» Your goal
Search the data for the word "SocialAnimal" and copy each line that has it.

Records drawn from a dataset
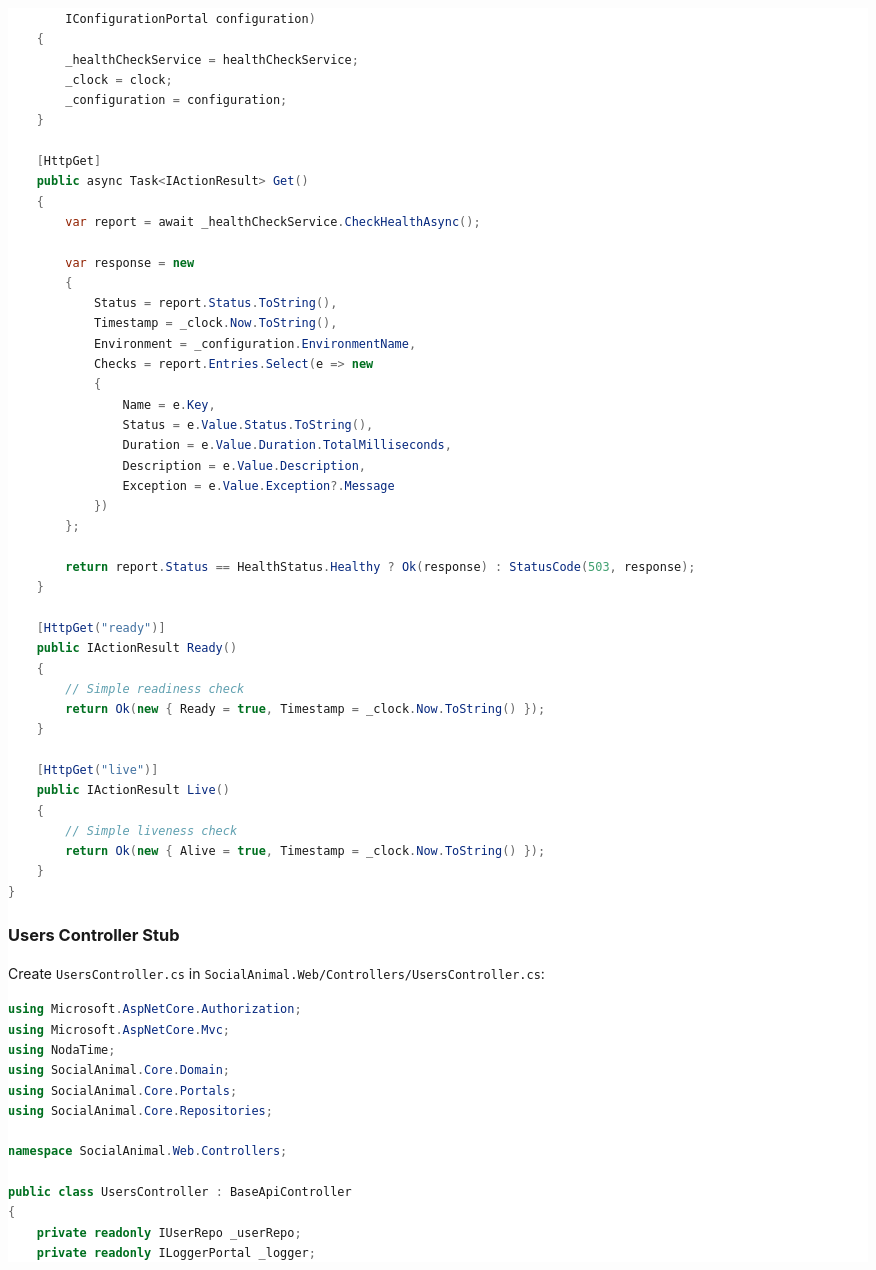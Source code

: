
 ```csharp
        IConfigurationPortal configuration)
    {
        _healthCheckService = healthCheckService;
        _clock = clock;
        _configuration = configuration;
    }
    
    [HttpGet]
    public async Task<IActionResult> Get()
    {
        var report = await _healthCheckService.CheckHealthAsync();
        
        var response = new
        {
            Status = report.Status.ToString(),
            Timestamp = _clock.Now.ToString(),
            Environment = _configuration.EnvironmentName,
            Checks = report.Entries.Select(e => new
            {
                Name = e.Key,
                Status = e.Value.Status.ToString(),
                Duration = e.Value.Duration.TotalMilliseconds,
                Description = e.Value.Description,
                Exception = e.Value.Exception?.Message
            })
        };
        
        return report.Status == HealthStatus.Healthy ? Ok(response) : StatusCode(503, response);
    }
    
    [HttpGet("ready")]
    public IActionResult Ready()
    {
        // Simple readiness check
        return Ok(new { Ready = true, Timestamp = _clock.Now.ToString() });
    }
    
    [HttpGet("live")]
    public IActionResult Live()
    {
        // Simple liveness check
        return Ok(new { Alive = true, Timestamp = _clock.Now.ToString() });
    }
}
```

### Users Controller Stub
Create `UsersController.cs` in `SocialAnimal.Web/Controllers/UsersController.cs`:

```csharp
using Microsoft.AspNetCore.Authorization;
using Microsoft.AspNetCore.Mvc;
using NodaTime;
using SocialAnimal.Core.Domain;
using SocialAnimal.Core.Portals;
using SocialAnimal.Core.Repositories;

namespace SocialAnimal.Web.Controllers;

public class UsersController : BaseApiController
{
    private readonly IUserRepo _userRepo;
    private readonly ILoggerPortal _logger;
```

» Answer
Create `UsersController.cs` in `SocialAnimal.Web/Controllers/UsersController.cs`:
using SocialAnimal.Core.Domain;
using SocialAnimal.Core.Portals;
using SocialAnimal.Core.Repositories;
namespace SocialAnimal.Web.Controllers;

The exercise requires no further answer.